### About this task
Below are records; repeat them all exactly.

### Data supplied
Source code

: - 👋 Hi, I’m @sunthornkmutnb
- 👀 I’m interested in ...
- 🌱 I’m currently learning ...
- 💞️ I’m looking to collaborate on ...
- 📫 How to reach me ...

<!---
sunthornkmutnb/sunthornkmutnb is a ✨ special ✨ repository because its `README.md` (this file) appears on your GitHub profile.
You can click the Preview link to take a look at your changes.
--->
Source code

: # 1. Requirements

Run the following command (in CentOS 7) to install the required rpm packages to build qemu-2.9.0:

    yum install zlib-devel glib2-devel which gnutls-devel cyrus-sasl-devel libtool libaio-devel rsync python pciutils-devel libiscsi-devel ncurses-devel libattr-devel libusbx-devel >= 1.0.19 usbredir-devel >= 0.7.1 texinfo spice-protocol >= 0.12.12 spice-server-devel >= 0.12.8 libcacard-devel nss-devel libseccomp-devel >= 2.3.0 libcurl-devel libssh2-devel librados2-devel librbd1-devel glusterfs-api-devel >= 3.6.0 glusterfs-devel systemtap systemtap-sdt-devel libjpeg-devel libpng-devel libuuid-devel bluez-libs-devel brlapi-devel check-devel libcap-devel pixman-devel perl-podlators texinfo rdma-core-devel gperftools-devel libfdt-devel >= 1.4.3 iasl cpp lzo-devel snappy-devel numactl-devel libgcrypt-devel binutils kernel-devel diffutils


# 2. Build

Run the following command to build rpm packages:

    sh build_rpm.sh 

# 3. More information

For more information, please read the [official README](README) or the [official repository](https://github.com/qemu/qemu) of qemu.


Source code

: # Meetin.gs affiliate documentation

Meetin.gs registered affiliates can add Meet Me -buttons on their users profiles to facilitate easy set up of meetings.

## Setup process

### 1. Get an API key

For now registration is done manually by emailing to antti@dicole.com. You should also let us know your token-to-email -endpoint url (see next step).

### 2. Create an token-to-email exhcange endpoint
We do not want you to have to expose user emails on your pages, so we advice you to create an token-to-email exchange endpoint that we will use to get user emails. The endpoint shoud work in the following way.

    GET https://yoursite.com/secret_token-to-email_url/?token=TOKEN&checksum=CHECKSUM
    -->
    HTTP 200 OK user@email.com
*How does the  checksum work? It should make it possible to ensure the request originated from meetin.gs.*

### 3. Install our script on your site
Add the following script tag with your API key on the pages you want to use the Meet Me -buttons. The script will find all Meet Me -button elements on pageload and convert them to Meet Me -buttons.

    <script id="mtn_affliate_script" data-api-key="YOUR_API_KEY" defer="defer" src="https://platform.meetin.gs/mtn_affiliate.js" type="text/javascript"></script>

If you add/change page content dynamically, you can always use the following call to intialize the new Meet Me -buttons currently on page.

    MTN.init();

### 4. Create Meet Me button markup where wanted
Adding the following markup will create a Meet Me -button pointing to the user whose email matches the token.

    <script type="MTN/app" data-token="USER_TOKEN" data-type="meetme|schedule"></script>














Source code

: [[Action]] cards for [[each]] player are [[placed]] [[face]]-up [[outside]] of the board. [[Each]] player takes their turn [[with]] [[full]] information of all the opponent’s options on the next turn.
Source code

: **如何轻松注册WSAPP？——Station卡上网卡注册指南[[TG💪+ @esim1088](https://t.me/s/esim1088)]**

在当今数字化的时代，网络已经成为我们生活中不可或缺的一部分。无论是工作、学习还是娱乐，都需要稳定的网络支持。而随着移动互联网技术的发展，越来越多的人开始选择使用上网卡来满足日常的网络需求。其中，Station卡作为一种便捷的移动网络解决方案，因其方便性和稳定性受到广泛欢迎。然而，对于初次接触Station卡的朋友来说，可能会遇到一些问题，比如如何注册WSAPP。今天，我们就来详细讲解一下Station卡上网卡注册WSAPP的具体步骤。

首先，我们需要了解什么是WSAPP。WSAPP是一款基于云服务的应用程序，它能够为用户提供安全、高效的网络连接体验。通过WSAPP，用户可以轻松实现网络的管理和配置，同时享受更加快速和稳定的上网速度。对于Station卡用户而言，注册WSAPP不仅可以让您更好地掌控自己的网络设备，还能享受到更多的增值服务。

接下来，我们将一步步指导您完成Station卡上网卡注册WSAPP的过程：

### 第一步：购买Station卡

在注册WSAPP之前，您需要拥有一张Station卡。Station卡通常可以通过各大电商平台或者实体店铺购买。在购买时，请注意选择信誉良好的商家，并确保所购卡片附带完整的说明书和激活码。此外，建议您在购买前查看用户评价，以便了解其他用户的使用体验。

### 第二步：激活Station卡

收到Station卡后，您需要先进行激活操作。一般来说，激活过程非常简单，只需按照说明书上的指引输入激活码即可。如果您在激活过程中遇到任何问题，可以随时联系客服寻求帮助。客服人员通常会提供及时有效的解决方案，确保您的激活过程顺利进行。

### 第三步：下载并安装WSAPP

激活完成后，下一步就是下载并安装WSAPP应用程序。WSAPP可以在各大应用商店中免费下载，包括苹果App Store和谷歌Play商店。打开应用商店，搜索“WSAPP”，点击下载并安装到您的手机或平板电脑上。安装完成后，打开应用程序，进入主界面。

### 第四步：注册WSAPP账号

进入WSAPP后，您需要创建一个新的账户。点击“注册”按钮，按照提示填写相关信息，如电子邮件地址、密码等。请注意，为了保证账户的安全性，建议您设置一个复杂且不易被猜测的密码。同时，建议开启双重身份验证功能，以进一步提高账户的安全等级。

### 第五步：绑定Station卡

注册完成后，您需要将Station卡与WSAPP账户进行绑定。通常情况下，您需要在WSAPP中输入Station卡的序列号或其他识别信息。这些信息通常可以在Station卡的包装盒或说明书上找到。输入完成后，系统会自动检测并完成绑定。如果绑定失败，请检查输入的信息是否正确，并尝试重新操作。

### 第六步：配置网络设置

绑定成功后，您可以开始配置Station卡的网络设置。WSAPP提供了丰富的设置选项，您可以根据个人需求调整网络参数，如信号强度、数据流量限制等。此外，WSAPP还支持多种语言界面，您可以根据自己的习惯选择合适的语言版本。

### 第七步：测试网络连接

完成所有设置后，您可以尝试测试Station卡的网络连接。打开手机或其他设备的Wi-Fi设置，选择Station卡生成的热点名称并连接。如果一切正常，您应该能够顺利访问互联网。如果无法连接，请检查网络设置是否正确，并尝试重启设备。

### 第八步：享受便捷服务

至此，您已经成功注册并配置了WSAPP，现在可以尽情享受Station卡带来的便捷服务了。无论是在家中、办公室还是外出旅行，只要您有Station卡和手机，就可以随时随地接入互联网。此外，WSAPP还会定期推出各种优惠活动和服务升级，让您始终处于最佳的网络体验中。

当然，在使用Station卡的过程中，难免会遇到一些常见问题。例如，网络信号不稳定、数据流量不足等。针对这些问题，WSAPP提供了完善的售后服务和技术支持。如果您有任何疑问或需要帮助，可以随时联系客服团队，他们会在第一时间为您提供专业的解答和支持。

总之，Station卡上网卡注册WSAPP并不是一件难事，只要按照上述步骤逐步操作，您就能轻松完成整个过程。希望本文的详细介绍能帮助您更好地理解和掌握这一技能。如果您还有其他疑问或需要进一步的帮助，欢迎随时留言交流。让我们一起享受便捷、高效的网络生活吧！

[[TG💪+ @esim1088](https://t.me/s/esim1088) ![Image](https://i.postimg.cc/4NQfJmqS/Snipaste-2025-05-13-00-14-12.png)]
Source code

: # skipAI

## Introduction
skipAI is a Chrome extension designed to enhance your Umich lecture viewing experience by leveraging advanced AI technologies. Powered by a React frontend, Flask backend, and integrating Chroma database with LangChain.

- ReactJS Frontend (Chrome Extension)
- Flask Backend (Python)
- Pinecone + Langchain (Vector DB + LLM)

### Completed task
Source code

: - 👋 Hi, I’m @sunthornkmutnb
- 👀 I’m interested in ...
- 🌱 I’m currently learning ...
- 💞️ I’m looking to collaborate on ...
- 📫 How to reach me ...

<!---
sunthornkmutnb/sunthornkmutnb is a ✨ special ✨ repository because its `README.md` (this file) appears on your GitHub profile.
You can click the Preview link to take a look at your changes.
--->
Source code

: # 1. Requirements

Run the following command (in CentOS 7) to install the required rpm packages to build qemu-2.9.0:

    yum install zlib-devel glib2-devel which gnutls-devel cyrus-sasl-devel libtool libaio-devel rsync python pciutils-devel libiscsi-devel ncurses-devel libattr-devel libusbx-devel >= 1.0.19 usbredir-devel >= 0.7.1 texinfo spice-protocol >= 0.12.12 spice-server-devel >= 0.12.8 libcacard-devel nss-devel libseccomp-devel >= 2.3.0 libcurl-devel libssh2-devel librados2-devel librbd1-devel glusterfs-api-devel >= 3.6.0 glusterfs-devel systemtap systemtap-sdt-devel libjpeg-devel libpng-devel libuuid-devel bluez-libs-devel brlapi-devel check-devel libcap-devel pixman-devel perl-podlators texinfo rdma-core-devel gperftools-devel libfdt-devel >= 1.4.3 iasl cpp lzo-devel snappy-devel numactl-devel libgcrypt-devel binutils kernel-devel diffutils


# 2. Build

Run the following command to build rpm packages:

    sh build_rpm.sh 

# 3. More information

For more information, please read the [official README](README) or the [official repository](https://github.com/qemu/qemu) of qemu.


Source code

: # Meetin.gs affiliate documentation

Meetin.gs registered affiliates can add Meet Me -buttons on their users profiles to facilitate easy set up of meetings.

## Setup process

### 1. Get an API key

For now registration is done manually by emailing to antti@dicole.com. You should also let us know your token-to-email -endpoint url (see next step).

### 2. Create an token-to-email exhcange endpoint
We do not want you to have to expose user emails on your pages, so we advice you to create an token-to-email exchange endpoint that we will use to get user emails. The endpoint shoud work in the following way.

    GET https://yoursite.com/secret_token-to-email_url/?token=TOKEN&checksum=CHECKSUM
    -->
    HTTP 200 OK user@email.com
*How does the  checksum work? It should make it possible to ensure the request originated from meetin.gs.*

### 3. Install our script on your site
Add the following script tag with your API key on the pages you want to use the Meet Me -buttons. The script will find all Meet Me -button elements on pageload and convert them to Meet Me -buttons.

    <script id="mtn_affliate_script" data-api-key="YOUR_API_KEY" defer="defer" src="https://platform.meetin.gs/mtn_affiliate.js" type="text/javascript"></script>

If you add/change page content dynamically, you can always use the following call to intialize the new Meet Me -buttons currently on page.

    MTN.init();

### 4. Create Meet Me button markup where wanted
Adding the following markup will create a Meet Me -button pointing to the user whose email matches the token.

    <script type="MTN/app" data-token="USER_TOKEN" data-type="meetme|schedule"></script>














Source code

: [[Action]] cards for [[each]] player are [[placed]] [[face]]-up [[outside]] of the board. [[Each]] player takes their turn [[with]] [[full]] information of all the opponent’s options on the next turn.
Source code

: **如何轻松注册WSAPP？——Station卡上网卡注册指南[[TG💪+ @esim1088](https://t.me/s/esim1088)]**

在当今数字化的时代，网络已经成为我们生活中不可或缺的一部分。无论是工作、学习还是娱乐，都需要稳定的网络支持。而随着移动互联网技术的发展，越来越多的人开始选择使用上网卡来满足日常的网络需求。其中，Station卡作为一种便捷的移动网络解决方案，因其方便性和稳定性受到广泛欢迎。然而，对于初次接触Station卡的朋友来说，可能会遇到一些问题，比如如何注册WSAPP。今天，我们就来详细讲解一下Station卡上网卡注册WSAPP的具体步骤。

首先，我们需要了解什么是WSAPP。WSAPP是一款基于云服务的应用程序，它能够为用户提供安全、高效的网络连接体验。通过WSAPP，用户可以轻松实现网络的管理和配置，同时享受更加快速和稳定的上网速度。对于Station卡用户而言，注册WSAPP不仅可以让您更好地掌控自己的网络设备，还能享受到更多的增值服务。

接下来，我们将一步步指导您完成Station卡上网卡注册WSAPP的过程：

### 第一步：购买Station卡

在注册WSAPP之前，您需要拥有一张Station卡。Station卡通常可以通过各大电商平台或者实体店铺购买。在购买时，请注意选择信誉良好的商家，并确保所购卡片附带完整的说明书和激活码。此外，建议您在购买前查看用户评价，以便了解其他用户的使用体验。

### 第二步：激活Station卡

收到Station卡后，您需要先进行激活操作。一般来说，激活过程非常简单，只需按照说明书上的指引输入激活码即可。如果您在激活过程中遇到任何问题，可以随时联系客服寻求帮助。客服人员通常会提供及时有效的解决方案，确保您的激活过程顺利进行。

### 第三步：下载并安装WSAPP

激活完成后，下一步就是下载并安装WSAPP应用程序。WSAPP可以在各大应用商店中免费下载，包括苹果App Store和谷歌Play商店。打开应用商店，搜索“WSAPP”，点击下载并安装到您的手机或平板电脑上。安装完成后，打开应用程序，进入主界面。

### 第四步：注册WSAPP账号

进入WSAPP后，您需要创建一个新的账户。点击“注册”按钮，按照提示填写相关信息，如电子邮件地址、密码等。请注意，为了保证账户的安全性，建议您设置一个复杂且不易被猜测的密码。同时，建议开启双重身份验证功能，以进一步提高账户的安全等级。

### 第五步：绑定Station卡

注册完成后，您需要将Station卡与WSAPP账户进行绑定。通常情况下，您需要在WSAPP中输入Station卡的序列号或其他识别信息。这些信息通常可以在Station卡的包装盒或说明书上找到。输入完成后，系统会自动检测并完成绑定。如果绑定失败，请检查输入的信息是否正确，并尝试重新操作。

### 第六步：配置网络设置

绑定成功后，您可以开始配置Station卡的网络设置。WSAPP提供了丰富的设置选项，您可以根据个人需求调整网络参数，如信号强度、数据流量限制等。此外，WSAPP还支持多种语言界面，您可以根据自己的习惯选择合适的语言版本。

### 第七步：测试网络连接

完成所有设置后，您可以尝试测试Station卡的网络连接。打开手机或其他设备的Wi-Fi设置，选择Station卡生成的热点名称并连接。如果一切正常，您应该能够顺利访问互联网。如果无法连接，请检查网络设置是否正确，并尝试重启设备。

### 第八步：享受便捷服务

至此，您已经成功注册并配置了WSAPP，现在可以尽情享受Station卡带来的便捷服务了。无论是在家中、办公室还是外出旅行，只要您有Station卡和手机，就可以随时随地接入互联网。此外，WSAPP还会定期推出各种优惠活动和服务升级，让您始终处于最佳的网络体验中。

当然，在使用Station卡的过程中，难免会遇到一些常见问题。例如，网络信号不稳定、数据流量不足等。针对这些问题，WSAPP提供了完善的售后服务和技术支持。如果您有任何疑问或需要帮助，可以随时联系客服团队，他们会在第一时间为您提供专业的解答和支持。

总之，Station卡上网卡注册WSAPP并不是一件难事，只要按照上述步骤逐步操作，您就能轻松完成整个过程。希望本文的详细介绍能帮助您更好地理解和掌握这一技能。如果您还有其他疑问或需要进一步的帮助，欢迎随时留言交流。让我们一起享受便捷、高效的网络生活吧！

[[TG💪+ @esim1088](https://t.me/s/esim1088) ![Image](https://i.postimg.cc/4NQfJmqS/Snipaste-2025-05-13-00-14-12.png)]
Source code

: # skipAI

## Introduction
skipAI is a Chrome extension designed to enhance your Umich lecture viewing experience by leveraging advanced AI technologies. Powered by a React frontend, Flask backend, and integrating Chroma database with LangChain.

- ReactJS Frontend (Chrome Extension)
- Flask Backend (Python)
- Pinecone + Langchain (Vector DB + LLM)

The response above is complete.